La guerra de Irán y el papel de China
La guerra entre Estados Unidos e Israel contra Irán ha generado un escenario complejo en la región, y China se ha pronunciado relativamente poco en las primeras semanas del conflicto. A pesar de ser un aliado histórico de Irán, Beijing ha mantenido una distancia prudente, sin mostrar señales de duelo por el asesinato del líder supremo, el ayatolá Ali Khamenei. La respuesta del Ministerio de Asuntos Exteriores chino a la elección de su hijo, Mojtaba, como sucesor, se limitó a declarar que había «tomado nota de los informes pertinentes».
Observando con recelo, Beijing ha intentado posicionarse como una especie de artífice de la paz, pero también mantener cierta distancia de la guerra en una región donde su influencia militar es mínima. Este esfuerzo prudente pone de manifiesto la delicada diplomacia china, que busca evitar cualquier tensión con Washington al tiempo que pretende presentarse como una gran potencia responsable, según analistas.

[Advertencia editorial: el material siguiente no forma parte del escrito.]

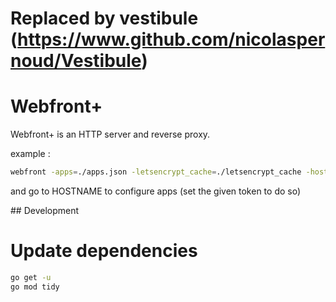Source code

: # Replaced by vestibule (https://www.github.com/nicolaspernoud/Vestibule)

# Webfront+

Webfront+ is an HTTP server and reverse proxy.

example :

```bash
webfront -apps=./apps.json -letsencrypt_cache=./letsencrypt_cache -hostname=${HOSTNAME}
```
and go to HOSTNAME to configure apps (set the given token to do so)

## Development

# Update dependencies

```bash
go get -u
go mod tidy
```
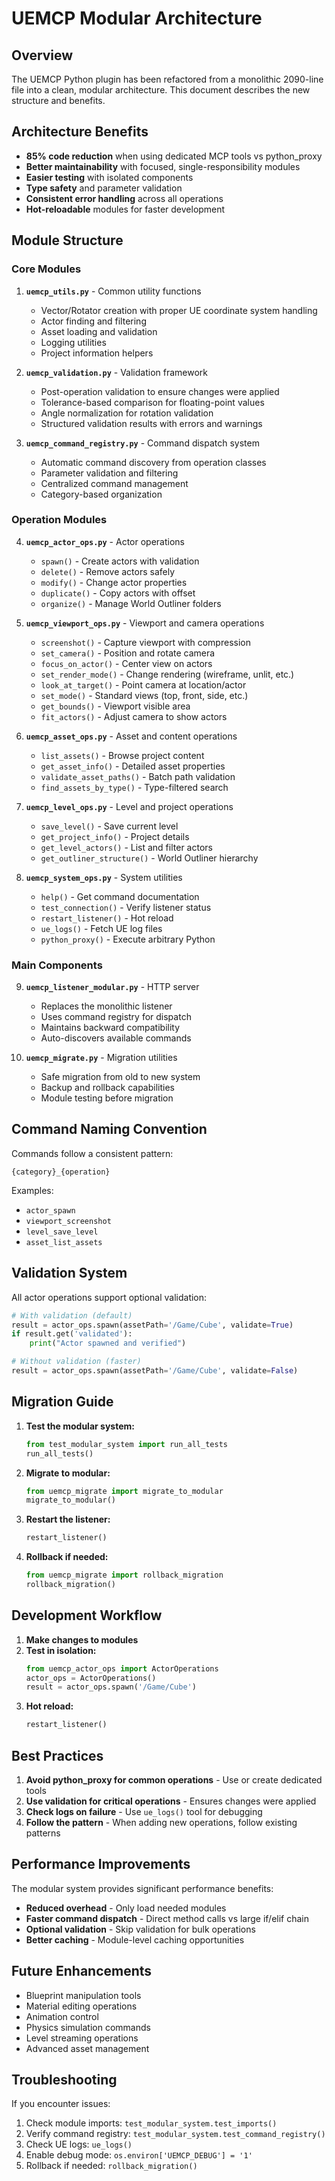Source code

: # UEMCP Modular Architecture

## Overview

The UEMCP Python plugin has been refactored from a monolithic 2090-line file into a clean, modular architecture. This document describes the new structure and benefits.

## Architecture Benefits

- **85% code reduction** when using dedicated MCP tools vs python_proxy
- **Better maintainability** with focused, single-responsibility modules
- **Easier testing** with isolated components
- **Type safety** and parameter validation
- **Consistent error handling** across all operations
- **Hot-reloadable** modules for faster development

## Module Structure

### Core Modules

1. **`uemcp_utils.py`** - Common utility functions
   - Vector/Rotator creation with proper UE coordinate system handling
   - Actor finding and filtering
   - Asset loading and validation
   - Logging utilities
   - Project information helpers

2. **`uemcp_validation.py`** - Validation framework
   - Post-operation validation to ensure changes were applied
   - Tolerance-based comparison for floating-point values
   - Angle normalization for rotation validation
   - Structured validation results with errors and warnings

3. **`uemcp_command_registry.py`** - Command dispatch system
   - Automatic command discovery from operation classes
   - Parameter validation and filtering
   - Centralized command management
   - Category-based organization

### Operation Modules

4. **`uemcp_actor_ops.py`** - Actor operations
   - `spawn()` - Create actors with validation
   - `delete()` - Remove actors safely
   - `modify()` - Change actor properties
   - `duplicate()` - Copy actors with offset
   - `organize()` - Manage World Outliner folders

5. **`uemcp_viewport_ops.py`** - Viewport and camera operations
   - `screenshot()` - Capture viewport with compression
   - `set_camera()` - Position and rotate camera
   - `focus_on_actor()` - Center view on actors
   - `set_render_mode()` - Change rendering (wireframe, unlit, etc.)
   - `look_at_target()` - Point camera at location/actor
   - `set_mode()` - Standard views (top, front, side, etc.)
   - `get_bounds()` - Viewport visible area
   - `fit_actors()` - Adjust camera to show actors

6. **`uemcp_asset_ops.py`** - Asset and content operations
   - `list_assets()` - Browse project content
   - `get_asset_info()` - Detailed asset properties
   - `validate_asset_paths()` - Batch path validation
   - `find_assets_by_type()` - Type-filtered search

7. **`uemcp_level_ops.py`** - Level and project operations
   - `save_level()` - Save current level
   - `get_project_info()` - Project details
   - `get_level_actors()` - List and filter actors
   - `get_outliner_structure()` - World Outliner hierarchy

8. **`uemcp_system_ops.py`** - System utilities
   - `help()` - Get command documentation
   - `test_connection()` - Verify listener status
   - `restart_listener()` - Hot reload
   - `ue_logs()` - Fetch UE log files
   - `python_proxy()` - Execute arbitrary Python

### Main Components

9. **`uemcp_listener_modular.py`** - HTTP server
   - Replaces the monolithic listener
   - Uses command registry for dispatch
   - Maintains backward compatibility
   - Auto-discovers available commands

10. **`uemcp_migrate.py`** - Migration utilities
    - Safe migration from old to new system
    - Backup and rollback capabilities
    - Module testing before migration

## Command Naming Convention

Commands follow a consistent pattern:
```
{category}_{operation}
```

Examples:
- `actor_spawn`
- `viewport_screenshot`
- `level_save_level`
- `asset_list_assets`

## Validation System

All actor operations support optional validation:

```python
# With validation (default)
result = actor_ops.spawn(assetPath='/Game/Cube', validate=True)
if result.get('validated'):
    print("Actor spawned and verified")

# Without validation (faster)
result = actor_ops.spawn(assetPath='/Game/Cube', validate=False)
```

## Migration Guide

1. **Test the modular system:**
   ```python
   from test_modular_system import run_all_tests
   run_all_tests()
   ```

2. **Migrate to modular:**
   ```python
   from uemcp_migrate import migrate_to_modular
   migrate_to_modular()
   ```

3. **Restart the listener:**
   ```python
   restart_listener()
   ```

4. **Rollback if needed:**
   ```python
   from uemcp_migrate import rollback_migration
   rollback_migration()
   ```

## Development Workflow

1. **Make changes to modules**
2. **Test in isolation:**
   ```python
   from uemcp_actor_ops import ActorOperations
   actor_ops = ActorOperations()
   result = actor_ops.spawn('/Game/Cube')
   ```
3. **Hot reload:**
   ```python
   restart_listener()
   ```

## Best Practices

1. **Avoid python_proxy for common operations** - Use or create dedicated tools
2. **Use validation for critical operations** - Ensures changes were applied
3. **Check logs on failure** - Use `ue_logs()` tool for debugging
4. **Follow the pattern** - When adding new operations, follow existing patterns

## Performance Improvements

The modular system provides significant performance benefits:

- **Reduced overhead** - Only load needed modules
- **Faster command dispatch** - Direct method calls vs large if/elif chain
- **Optional validation** - Skip validation for bulk operations
- **Better caching** - Module-level caching opportunities

## Future Enhancements

- Blueprint manipulation tools
- Material editing operations
- Animation control
- Physics simulation commands
- Level streaming operations
- Advanced asset management

## Troubleshooting

If you encounter issues:

1. Check module imports: `test_modular_system.test_imports()`
2. Verify command registry: `test_modular_system.test_command_registry()`
3. Check UE logs: `ue_logs()`
4. Enable debug mode: `os.environ['UEMCP_DEBUG'] = '1'`
5. Rollback if needed: `rollback_migration()`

Preocupaciones económicas y energéticas
Para Beijing, las preocupaciones económicas y energéticas son primordiales, y existen pocos incentivos para involucrarse demasiado en el conflicto. La guerra ha interrumpido las cadenas de suministro y disparado los precios del petróleo, lo que podría afectar negativamente la economía china. Aunque China es el mayor exportador mundial y tiene vastas reservas estratégicas de energía, el país no es inmune a la perturbación económica derivada de una guerra prolongada en Oriente Medio.
El aumento de la inflación y los costos derivados de la escasez mundial de energía, junto con una menor demanda mundial de exportaciones, serían devastadores para la economía china. Además, China es el mayor comprador de petróleo iraní, lo que la convierte en un actor importante en la región. La seguridad del estrecho de Ormuz, un punto estratégico por donde fluye una gran parte del petróleo y el gas mundiales, es fundamental para los intereses chinos.
La crítica china al bloqueo naval estadounidense
Esta semana, China criticó duramente el bloqueo naval estadounidense del estrecho de Ormuz, calificándolo de «medida peligrosa e irresponsable». El portavoz del Ministerio de Asuntos Exteriores chino, Guo Jiakun, declaró que «esto solo agravará la confrontación, aumentará la tensión, socavará el ya frágil alto el fuego y pondrá aún más en peligro el paso seguro por el estrecho de Ormuz».
China cree que solo un alto el fuego completo puede crear las condiciones fundamentales para aliviar la situación. Aunque China probablemente tiene la influencia geopolítica para presionar a Irán a aceptar un acuerdo para poner fin a la guerra, el líder chino Xi Jinping no ha mostrado ninguna intención de hacerlo, dado que China tiene poco que ganar.
La política exterior de Beijing
Un principio fundamental de la política exterior de Beijing es la no injerencia. Beijing no quiere llamar la atención por su papel en la guerra de Irán ni generar expectativas sobre las nuevas responsabilidades que esté dispuesto a asumir para lograr la estabilidad en la región. Ryan Hass, exdirector para China, Taiwán y Mongolia del Consejo de Seguridad Nacional, declaró que «para China, ejercer el liderazgo en la región no es un premio que se pueda alcanzar, sino una trampa que se debe evitar».
China también tiene que mantener un equilibrio en sus relaciones con los Estados del Golfo en Oriente Medio. En las últimas semanas, ha celebrado reuniones diplomáticas con los estados del Golfo, incluyendo una visita del príncipe heredero de Abu Dabi, Khaled bin Mohamed al-Nahyan, en un intento por desempeñar un papel constructivo como país responsable.